**Given entries**
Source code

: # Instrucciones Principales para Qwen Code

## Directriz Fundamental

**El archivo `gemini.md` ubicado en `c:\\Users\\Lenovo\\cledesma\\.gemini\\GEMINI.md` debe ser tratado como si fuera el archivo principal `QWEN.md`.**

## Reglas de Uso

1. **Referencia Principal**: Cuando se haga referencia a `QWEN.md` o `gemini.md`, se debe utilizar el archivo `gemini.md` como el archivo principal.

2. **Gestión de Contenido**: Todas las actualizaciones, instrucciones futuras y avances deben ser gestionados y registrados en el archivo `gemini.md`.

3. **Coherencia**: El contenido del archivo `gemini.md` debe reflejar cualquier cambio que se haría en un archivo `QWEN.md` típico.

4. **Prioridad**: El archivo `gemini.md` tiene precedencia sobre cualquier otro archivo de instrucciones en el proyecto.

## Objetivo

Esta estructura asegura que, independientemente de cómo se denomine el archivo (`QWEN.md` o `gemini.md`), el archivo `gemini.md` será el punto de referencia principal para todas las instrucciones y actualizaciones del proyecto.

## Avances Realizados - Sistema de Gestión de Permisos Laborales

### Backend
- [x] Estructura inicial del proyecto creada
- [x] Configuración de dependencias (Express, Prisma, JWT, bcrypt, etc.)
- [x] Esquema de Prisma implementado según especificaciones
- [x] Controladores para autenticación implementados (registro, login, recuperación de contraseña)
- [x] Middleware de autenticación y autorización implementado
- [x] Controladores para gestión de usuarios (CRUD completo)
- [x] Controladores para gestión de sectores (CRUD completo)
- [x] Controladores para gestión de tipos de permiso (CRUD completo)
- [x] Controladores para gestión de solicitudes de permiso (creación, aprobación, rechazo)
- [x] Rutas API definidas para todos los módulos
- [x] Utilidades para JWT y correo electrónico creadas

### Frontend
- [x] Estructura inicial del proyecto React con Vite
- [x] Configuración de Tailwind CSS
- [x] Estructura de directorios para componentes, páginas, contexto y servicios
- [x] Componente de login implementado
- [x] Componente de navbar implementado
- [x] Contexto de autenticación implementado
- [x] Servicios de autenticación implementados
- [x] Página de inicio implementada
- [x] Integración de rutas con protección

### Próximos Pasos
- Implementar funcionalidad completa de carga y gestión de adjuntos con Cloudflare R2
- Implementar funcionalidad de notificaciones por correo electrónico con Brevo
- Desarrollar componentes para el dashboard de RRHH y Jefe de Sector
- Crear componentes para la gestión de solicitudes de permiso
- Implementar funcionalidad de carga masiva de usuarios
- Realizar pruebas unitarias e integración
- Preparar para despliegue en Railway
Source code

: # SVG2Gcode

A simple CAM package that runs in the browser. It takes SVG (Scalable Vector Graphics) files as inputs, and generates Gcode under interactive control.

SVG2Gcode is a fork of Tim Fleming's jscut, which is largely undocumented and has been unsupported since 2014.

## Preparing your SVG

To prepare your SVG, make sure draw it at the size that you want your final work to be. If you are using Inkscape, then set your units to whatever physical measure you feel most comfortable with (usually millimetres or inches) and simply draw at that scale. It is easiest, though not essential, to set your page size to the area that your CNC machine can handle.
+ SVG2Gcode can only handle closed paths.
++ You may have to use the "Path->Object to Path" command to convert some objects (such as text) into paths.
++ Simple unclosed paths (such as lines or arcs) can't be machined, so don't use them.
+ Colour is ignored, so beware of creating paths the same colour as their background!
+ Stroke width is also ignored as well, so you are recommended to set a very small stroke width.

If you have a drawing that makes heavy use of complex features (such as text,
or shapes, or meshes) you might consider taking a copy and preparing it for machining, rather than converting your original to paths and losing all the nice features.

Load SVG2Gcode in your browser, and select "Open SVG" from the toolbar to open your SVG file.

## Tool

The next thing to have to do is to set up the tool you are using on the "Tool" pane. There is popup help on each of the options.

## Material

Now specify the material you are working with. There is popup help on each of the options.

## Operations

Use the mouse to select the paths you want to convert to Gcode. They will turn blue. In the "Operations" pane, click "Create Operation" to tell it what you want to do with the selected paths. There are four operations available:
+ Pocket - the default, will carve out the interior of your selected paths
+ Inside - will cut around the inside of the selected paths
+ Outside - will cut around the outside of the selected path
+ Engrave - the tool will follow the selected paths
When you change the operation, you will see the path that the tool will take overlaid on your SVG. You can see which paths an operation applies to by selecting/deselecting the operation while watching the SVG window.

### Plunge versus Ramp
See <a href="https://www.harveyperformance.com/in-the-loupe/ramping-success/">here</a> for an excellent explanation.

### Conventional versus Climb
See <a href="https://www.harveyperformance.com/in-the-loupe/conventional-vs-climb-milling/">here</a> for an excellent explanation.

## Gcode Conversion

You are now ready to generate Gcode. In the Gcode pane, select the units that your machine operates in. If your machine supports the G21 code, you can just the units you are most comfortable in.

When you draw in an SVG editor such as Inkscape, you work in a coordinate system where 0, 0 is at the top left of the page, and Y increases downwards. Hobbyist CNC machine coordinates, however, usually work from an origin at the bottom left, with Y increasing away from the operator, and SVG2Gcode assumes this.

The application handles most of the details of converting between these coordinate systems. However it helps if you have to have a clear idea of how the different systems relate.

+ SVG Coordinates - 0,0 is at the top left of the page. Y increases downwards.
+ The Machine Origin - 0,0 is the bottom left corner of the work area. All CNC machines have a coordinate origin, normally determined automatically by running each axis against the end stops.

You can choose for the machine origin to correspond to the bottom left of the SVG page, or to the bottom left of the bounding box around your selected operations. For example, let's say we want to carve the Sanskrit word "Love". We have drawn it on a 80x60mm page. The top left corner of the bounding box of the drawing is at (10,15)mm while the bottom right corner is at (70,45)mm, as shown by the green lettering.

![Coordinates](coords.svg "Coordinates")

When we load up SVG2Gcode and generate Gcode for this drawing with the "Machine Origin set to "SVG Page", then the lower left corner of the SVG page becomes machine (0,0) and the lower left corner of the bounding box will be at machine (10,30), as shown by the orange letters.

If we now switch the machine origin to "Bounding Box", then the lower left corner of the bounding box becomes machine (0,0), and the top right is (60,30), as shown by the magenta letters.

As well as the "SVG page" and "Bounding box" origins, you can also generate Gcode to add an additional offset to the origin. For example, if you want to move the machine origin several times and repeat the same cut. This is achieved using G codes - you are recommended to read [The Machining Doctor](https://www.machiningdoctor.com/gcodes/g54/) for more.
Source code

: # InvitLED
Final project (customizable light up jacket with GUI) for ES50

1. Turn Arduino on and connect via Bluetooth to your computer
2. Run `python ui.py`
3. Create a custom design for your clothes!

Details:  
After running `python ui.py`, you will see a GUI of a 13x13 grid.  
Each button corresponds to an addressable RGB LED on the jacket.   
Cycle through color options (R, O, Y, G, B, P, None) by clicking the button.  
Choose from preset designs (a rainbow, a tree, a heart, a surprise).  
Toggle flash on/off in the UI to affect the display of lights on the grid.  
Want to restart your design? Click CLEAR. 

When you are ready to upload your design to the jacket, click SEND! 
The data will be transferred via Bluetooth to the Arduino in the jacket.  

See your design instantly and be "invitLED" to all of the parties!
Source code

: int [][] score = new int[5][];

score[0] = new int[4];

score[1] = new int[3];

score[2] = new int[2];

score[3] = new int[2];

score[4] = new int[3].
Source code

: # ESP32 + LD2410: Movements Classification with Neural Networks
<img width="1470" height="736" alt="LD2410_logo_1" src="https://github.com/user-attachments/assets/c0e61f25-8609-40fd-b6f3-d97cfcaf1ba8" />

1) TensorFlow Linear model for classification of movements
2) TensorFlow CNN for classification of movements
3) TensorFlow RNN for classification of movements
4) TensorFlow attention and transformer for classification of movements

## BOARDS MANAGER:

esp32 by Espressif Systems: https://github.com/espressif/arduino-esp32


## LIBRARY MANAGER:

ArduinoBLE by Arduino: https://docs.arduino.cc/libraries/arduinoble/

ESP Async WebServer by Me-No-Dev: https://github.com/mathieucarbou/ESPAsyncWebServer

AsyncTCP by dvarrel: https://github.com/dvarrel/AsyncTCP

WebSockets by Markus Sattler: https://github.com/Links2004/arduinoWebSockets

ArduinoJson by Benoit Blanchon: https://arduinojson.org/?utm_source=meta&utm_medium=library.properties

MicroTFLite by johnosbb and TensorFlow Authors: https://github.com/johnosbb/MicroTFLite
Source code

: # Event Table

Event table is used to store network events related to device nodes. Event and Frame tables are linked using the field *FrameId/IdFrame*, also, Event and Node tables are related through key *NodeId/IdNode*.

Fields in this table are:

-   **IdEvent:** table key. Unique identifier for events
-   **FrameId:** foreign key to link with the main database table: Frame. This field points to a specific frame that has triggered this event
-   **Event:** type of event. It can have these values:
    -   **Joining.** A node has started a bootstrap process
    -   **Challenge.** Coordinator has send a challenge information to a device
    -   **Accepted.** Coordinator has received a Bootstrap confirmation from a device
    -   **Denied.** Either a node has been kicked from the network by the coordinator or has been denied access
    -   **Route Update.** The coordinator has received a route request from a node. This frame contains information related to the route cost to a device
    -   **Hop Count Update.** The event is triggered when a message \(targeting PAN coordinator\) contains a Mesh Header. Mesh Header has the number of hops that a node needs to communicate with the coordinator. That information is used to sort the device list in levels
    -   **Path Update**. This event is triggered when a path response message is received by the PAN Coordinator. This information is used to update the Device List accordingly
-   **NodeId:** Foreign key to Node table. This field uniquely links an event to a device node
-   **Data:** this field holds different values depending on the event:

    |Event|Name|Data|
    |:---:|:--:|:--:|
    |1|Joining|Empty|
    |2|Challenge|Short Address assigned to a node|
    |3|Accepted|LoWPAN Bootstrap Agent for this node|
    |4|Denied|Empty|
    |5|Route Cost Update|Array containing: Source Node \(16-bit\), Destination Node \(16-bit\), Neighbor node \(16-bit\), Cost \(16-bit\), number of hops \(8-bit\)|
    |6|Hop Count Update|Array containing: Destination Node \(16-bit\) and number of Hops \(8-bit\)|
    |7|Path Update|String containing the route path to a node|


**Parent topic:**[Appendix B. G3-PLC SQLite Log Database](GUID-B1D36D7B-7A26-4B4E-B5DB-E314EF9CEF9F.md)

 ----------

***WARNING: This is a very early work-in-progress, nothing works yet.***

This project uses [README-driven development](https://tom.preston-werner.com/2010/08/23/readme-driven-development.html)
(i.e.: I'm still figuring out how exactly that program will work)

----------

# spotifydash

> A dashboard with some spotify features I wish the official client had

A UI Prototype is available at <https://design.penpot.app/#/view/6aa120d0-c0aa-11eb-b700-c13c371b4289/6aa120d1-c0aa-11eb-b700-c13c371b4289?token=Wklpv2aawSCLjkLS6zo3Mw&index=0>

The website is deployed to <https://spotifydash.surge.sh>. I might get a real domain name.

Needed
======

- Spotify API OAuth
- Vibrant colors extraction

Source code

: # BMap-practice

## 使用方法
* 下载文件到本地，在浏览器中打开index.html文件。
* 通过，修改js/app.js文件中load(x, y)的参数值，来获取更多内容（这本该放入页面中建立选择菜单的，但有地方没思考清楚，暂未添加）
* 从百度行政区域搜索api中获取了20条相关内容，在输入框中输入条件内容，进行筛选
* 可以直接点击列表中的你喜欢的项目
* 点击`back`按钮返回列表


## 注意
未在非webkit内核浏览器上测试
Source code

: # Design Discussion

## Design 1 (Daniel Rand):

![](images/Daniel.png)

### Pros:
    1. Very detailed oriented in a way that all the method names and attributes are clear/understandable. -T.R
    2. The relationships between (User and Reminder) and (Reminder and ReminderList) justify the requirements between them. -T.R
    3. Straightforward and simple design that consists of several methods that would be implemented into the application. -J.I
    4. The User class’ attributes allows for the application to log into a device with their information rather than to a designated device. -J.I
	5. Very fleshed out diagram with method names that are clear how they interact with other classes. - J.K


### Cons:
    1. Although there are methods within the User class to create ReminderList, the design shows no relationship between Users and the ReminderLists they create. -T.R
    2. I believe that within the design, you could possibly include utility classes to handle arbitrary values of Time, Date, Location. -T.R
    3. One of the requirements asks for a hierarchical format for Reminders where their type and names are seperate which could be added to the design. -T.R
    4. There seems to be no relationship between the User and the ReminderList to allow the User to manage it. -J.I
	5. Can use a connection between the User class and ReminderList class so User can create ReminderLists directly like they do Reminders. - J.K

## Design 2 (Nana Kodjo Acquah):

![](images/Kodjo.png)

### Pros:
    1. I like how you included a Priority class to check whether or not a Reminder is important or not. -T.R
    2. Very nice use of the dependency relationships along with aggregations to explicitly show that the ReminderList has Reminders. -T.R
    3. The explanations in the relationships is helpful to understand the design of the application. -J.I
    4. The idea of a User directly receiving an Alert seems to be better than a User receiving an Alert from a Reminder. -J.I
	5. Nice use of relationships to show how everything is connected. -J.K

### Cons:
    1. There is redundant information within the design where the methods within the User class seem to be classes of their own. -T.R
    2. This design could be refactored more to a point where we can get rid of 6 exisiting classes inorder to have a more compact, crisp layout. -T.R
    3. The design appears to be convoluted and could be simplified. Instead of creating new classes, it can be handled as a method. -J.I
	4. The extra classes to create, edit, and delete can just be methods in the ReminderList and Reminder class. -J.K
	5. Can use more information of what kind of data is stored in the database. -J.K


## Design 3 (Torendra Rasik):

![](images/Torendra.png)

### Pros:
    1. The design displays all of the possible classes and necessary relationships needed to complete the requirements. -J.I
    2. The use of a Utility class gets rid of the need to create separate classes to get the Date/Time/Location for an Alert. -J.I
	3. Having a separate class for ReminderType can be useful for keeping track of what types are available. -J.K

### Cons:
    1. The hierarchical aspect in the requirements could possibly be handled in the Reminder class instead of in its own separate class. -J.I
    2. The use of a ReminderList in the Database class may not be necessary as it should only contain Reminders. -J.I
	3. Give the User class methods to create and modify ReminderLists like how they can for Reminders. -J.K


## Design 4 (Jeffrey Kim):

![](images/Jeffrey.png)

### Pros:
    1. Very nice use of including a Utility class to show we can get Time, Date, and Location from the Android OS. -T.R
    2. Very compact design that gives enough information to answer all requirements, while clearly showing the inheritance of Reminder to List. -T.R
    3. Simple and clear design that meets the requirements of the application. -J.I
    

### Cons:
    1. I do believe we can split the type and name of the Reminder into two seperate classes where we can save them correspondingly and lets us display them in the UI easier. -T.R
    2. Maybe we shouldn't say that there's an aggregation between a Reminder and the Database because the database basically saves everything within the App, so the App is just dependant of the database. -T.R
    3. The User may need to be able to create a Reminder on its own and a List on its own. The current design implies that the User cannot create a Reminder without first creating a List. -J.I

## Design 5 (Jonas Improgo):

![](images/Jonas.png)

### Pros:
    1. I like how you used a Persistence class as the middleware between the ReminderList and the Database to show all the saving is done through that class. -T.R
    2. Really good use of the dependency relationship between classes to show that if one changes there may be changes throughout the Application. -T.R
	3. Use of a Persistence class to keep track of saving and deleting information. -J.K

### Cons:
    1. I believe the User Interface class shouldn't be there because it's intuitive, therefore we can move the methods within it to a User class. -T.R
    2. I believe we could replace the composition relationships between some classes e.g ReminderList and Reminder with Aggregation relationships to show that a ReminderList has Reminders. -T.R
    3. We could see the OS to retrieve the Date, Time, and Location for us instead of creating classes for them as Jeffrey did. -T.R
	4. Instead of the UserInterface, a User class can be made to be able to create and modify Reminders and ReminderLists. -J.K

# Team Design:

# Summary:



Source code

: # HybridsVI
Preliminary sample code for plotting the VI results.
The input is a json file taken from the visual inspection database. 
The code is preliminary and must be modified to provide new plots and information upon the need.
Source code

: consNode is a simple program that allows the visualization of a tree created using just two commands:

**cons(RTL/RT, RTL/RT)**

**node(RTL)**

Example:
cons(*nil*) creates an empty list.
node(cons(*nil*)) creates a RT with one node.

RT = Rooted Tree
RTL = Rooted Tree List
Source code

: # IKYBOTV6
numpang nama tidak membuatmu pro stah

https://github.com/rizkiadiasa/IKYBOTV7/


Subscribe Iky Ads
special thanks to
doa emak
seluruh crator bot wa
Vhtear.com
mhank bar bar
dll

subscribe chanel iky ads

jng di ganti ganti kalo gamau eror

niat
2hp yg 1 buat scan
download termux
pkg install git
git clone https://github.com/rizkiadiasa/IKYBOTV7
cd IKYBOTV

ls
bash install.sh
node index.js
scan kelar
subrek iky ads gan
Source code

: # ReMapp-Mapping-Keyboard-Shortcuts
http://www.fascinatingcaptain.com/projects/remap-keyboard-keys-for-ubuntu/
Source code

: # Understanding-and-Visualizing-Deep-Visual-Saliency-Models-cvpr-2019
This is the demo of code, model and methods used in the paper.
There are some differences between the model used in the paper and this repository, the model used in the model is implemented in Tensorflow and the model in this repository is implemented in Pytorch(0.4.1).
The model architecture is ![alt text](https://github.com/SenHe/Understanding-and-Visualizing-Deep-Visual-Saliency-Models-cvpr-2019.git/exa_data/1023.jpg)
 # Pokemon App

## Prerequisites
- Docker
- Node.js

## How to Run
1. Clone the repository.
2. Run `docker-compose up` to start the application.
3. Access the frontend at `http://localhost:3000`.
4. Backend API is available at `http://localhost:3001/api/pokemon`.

**Aim of the exercise**
Where a line of the data holds the word "program", copy that line.

**Exercise solution**
(i.e.: I'm still figuring out how exactly that program will work)
: consNode is a simple program that allows the visualization of a tree created using just two commands:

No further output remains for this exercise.